Source texts of formatted documents:
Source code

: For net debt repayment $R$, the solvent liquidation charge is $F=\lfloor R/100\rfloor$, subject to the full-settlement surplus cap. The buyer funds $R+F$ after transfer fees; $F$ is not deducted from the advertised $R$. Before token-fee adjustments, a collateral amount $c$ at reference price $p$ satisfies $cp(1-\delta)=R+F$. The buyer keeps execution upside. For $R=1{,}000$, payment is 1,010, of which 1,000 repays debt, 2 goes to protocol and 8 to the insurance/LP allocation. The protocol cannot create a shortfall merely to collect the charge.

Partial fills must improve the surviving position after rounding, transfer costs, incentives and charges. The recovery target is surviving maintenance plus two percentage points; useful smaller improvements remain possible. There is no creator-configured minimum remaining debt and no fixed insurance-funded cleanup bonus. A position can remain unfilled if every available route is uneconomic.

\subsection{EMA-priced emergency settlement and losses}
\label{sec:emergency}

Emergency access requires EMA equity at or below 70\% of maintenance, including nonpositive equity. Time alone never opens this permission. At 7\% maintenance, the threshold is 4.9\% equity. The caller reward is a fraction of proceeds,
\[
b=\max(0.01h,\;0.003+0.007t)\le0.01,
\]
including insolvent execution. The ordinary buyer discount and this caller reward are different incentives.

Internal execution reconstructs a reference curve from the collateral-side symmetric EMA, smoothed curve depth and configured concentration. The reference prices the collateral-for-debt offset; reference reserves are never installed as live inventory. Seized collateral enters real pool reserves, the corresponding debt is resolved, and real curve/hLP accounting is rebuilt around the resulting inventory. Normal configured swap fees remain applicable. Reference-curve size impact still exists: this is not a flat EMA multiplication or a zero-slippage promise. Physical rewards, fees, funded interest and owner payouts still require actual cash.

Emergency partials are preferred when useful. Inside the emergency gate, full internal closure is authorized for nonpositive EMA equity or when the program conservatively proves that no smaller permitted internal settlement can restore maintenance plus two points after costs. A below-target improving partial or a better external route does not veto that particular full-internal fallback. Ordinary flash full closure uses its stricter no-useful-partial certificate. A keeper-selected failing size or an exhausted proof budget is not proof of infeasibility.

Instructions for the task:
State only how many lines above hold the string "including".

Solution for this exercise:
2